Have you visited a science museum in the last twelve months?
Surveys about public understanding of science (PUS) tend to include into their questionnaires an item about the frequency of visits to several institutions, among them, visits to science museums. Visits to these entities are taken as indicators of public interest in science. In the Spanish case, results of several Eurobarometers and surveys at national level show a gradual increase in visits to museums since the beginning of the century.
"Have you visited a science museum in the last twelve months?" looks like a non-problematic question -just answer "yes" or "not"-. But this questionnaire item encloses limitations that can affect its validity both as indicator and as indicator of interest in science. Special Eurobarometers about attitudes and interest of the Europeans published in 1990, 1993, 2001 and 2005; biennial Spanish surveys published about public perception of science between 2002 and 2012; information provided by Spanish Statistical Office; and a pioneering survey, conducted in 2014, about perceptions, interests, knowledges and behaviors about science carried out with university students, have been revised.
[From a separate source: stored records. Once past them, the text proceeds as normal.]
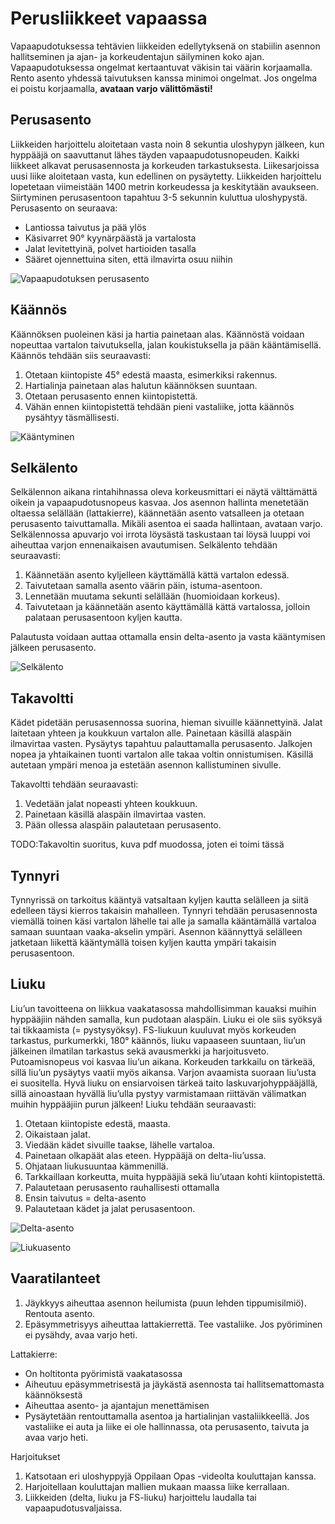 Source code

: 
# Perusliikkeet vapaassa

Vapaapudotuksessa tehtävien liikkeiden edellytyksenä on stabiilin asennon hallitseminen ja ajan- ja korkeudentajun säilyminen koko ajan. Vapaapudotuksessa ongelmat kertaantuvat väkisin tai väärin korjaamalla. Rento asento yhdessä taivutuksen kanssa minimoi ongelmat. Jos ongelma ei poistu korjaamalla, **avataan varjo välittömästi!**

## Perusasento

Liikkeiden harjoittelu aloitetaan vasta noin 8 sekuntia uloshypyn jälkeen, kun hyppääjä on saavuttanut lähes täyden vapaapudotusnopeuden. Kaikki liikkeet alkavat perusasennosta ja korkeuden tarkastuksesta.
Liikesarjoissa uusi liike aloitetaan vasta, kun edellinen on pysäytetty. Liikkeiden harjoittelu lopetetaan viimeistään 1400 metrin korkeudessa ja keskitytään avaukseen. Siirtyminen perusasentoon tapahtuu 3-5 sekunnin kuluttua uloshypystä. Perusasento on seuraava:

* Lantiossa taivutus ja pää ylös
* Käsivarret 90° kyynärpäästä ja vartalosta
* Jalat levitettyinä, polvet hartioiden tasalla
* Sääret ojennettuina siten, että ilmavirta osuu niihin

![Vapaapudotuksen perusasento](/kuvat/Asento-perus.png)

## Käännös

Käännöksen puoleinen käsi ja hartia painetaan alas. Käännöstä voidaan nopeuttaa vartalon taivutuksella, jalan koukistuksella ja pään kääntämisellä. Käännös tehdään siis seuraavasti:

1. Otetaan kiintopiste 45° edestä maasta, esimerkiksi rakennus.
2. Hartialinja painetaan alas halutun käännöksen suuntaan.
3. Otetaan perusasento ennen kiintopistettä.
4. Vähän ennen kiintopistettä tehdään pieni vastaliike, jotta käännös pysähtyy täsmällisesti.

![Kääntyminen](/kuvat/Asento-kaannos.png)

## Selkälento

Selkälennon aikana rintahihnassa oleva korkeusmittari ei näytä välttämättä oikein ja vapaapudotusnopeus kasvaa. Jos asennon hallinta menetetään oltaessa selällään (lattakierre), käännetään asento vatsalleen ja otetaan perusasento taivuttamalla. Mikäli asentoa ei saada hallintaan, avataan varjo. Selkälennossa apuvarjo voi irrota löysästä taskustaan tai löysä luuppi voi aiheuttaa varjon ennenaikaisen avautumisen. Selkälento tehdään seuraavasti:

1. Käännetään asento kyljelleen käyttämällä kättä vartalon edessä.
2. Taivutetaan samalla asento väärin päin, istuma-asentoon.
3. Lennetään muutama sekunti selällään (huomioidaan korkeus).
4. Taivutetaan ja käännetään asento käyttämällä kättä vartalossa, jolloin palataan perusasentoon kyljen kautta.

Palautusta voidaan auttaa ottamalla ensin delta-asento ja vasta kääntymisen jälkeen perusasento.

![Selkälento](/kuvat/Selkastabiili.png)

## Takavoltti

Kädet pidetään perusasennossa suorina, hieman sivuille käännettyinä. Jalat laitetaan yhteen ja koukkuun vartalon alle. Painetaan käsillä alaspäin ilmavirtaa vasten. Pysäytys tapahtuu palauttamalla  perusasento. Jalkojen nopea ja yhtaikainen tuonti vartalon alle takaa voltin onnistumisen. Käsillä autetaan ympäri menoa ja estetään asennon kallistuminen sivulle. 

Takavoltti tehdään seuraavasti:

1. Vedetään jalat nopeasti yhteen koukkuun.
2. Painetaan käsillä alaspäin ilmavirtaa vasten.
3. Pään ollessa alaspäin palautetaan perusasento.

TODO:Takavoltin suoritus, kuva pdf muodossa, joten ei toimi tässä

## Tynnyri

Tynnyrissä on tarkoitus kääntyä vatsaltaan kyljen kautta selälleen 
ja siitä edelleen täysi kierros takaisin mahalleen. Tynnyri tehdään 
perusasennosta viemällä toinen käsi vartalon lähelle tai alle ja 
samalla kääntämällä vartaloa samaan suuntaan vaaka-akselin ympäri. 
Asennon käännyttyä selälleen jatketaan liikettä kääntymällä toisen 
kyljen kautta ympäri takaisin perusasentoon.

## Liuku

Liu’un tavoitteena on liikkua vaakatasossa mahdollisimman kauaksi 
muihin hyppääjiin nähden samalla, kun pudotaan alaspäin. Liuku 
ei ole siis syöksyä tai tikkaamista (= pystysyöksy). FS-liukuun 
kuuluvat myös korkeuden tarkastus, purkumerkki, 180° käännös, 
liuku vapaaseen suuntaan, liu’un jälkeinen ilmatilan tarkastus 
sekä avausmerkki ja harjoitusveto. Putoamisnopeus voi kasvaa 
liu’un aikana. Korkeuden tarkkailu on tärkeää, sillä liu’un 
pysäytys vaatii myös aikansa. Varjon avaamista suoraan liu’usta 
ei suositella. Hyvä liuku on ensiarvoisen tärkeä taito 
laskuvarjohyppääjällä, sillä ainoastaan hyvällä liu’ulla 
pystyy varmistamaan riittävän välimatkan muihin hyppääjiin 
purun jälkeen! Liuku tehdään seuraavasti:

1. Otetaan kiintopiste edestä, maasta.
2. Oikaistaan jalat.
3. Viedään kädet sivuille taakse, lähelle vartaloa.
4. Painetaan olkapäät alas eteen. Hyppääjä on delta-liu’ussa.
5. Ohjataan liukusuuntaa kämmenillä.
6. Tarkkaillaan korkeutta, muita hyppääjiä sekä liu’utaan kohti kiintopistettä.
7. Palautetaan perusasento rauhallisesti ottamalla
8. Ensin taivutus = delta-asento
9. Palautetaan kädet ja jalat perusasentoon.

![Delta-asento](/kuvat/Asento-deltaliuku.png)


![Liukuasento](/kuvat/Asento-liuku.png)

## Vaaratilanteet

1. Jäykkyys aiheuttaa asennon heilumista (puun lehden tippumisilmiö). Rentouta asento. 
2. Epäsymmetrisyys aiheuttaa lattakierrettä. Tee vastaliike. Jos pyöriminen ei pysähdy, avaa varjo heti.

Lattakierre:

* On holtitonta pyörimistä vaakatasossa
* Aiheutuu epäsymmetrisestä ja jäykästä asennosta tai hallitsemattomasta käännöksestä
* Aiheuttaa asento- ja ajantajun menettämisen
* Pysäytetään rentouttamalla asentoa ja hartialinjan vastaliikkeellä. Jos vastaliike ei auta ja liike ei ole hallinnassa, ota perusasento, taivuta ja avaa varjo heti.

Harjoitukset

1. Katsotaan eri uloshyppyjä Oppilaan Opas -videolta kouluttajan kanssa.
2. Harjoitellaan kouluttajan mallien mukaan maassa liike kerrallaan.
3. Liikkeiden (delta, liuku ja FS-liuku) harjoittelu laudalla tai vapaapudotusvaljaissa.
A review of the results reveals: first, when results are placed in context, questions like "what is a science museum?", "what is a science museum within the framework of the survey?", "what is a science museums for respondents?" become relevant. Second, when the results of "visits to science museum" item in PUS surveys are compared with other sources of information, the tendency to visit museums in Spain tends to decrease. Third, when Spanish university student are asked about their perception of "visits to science museums" as indicator of interest, answers are divided. In short, there are reasonable grounds to raise doubts about the validity of the visits to science museums as indicator of public interest in science.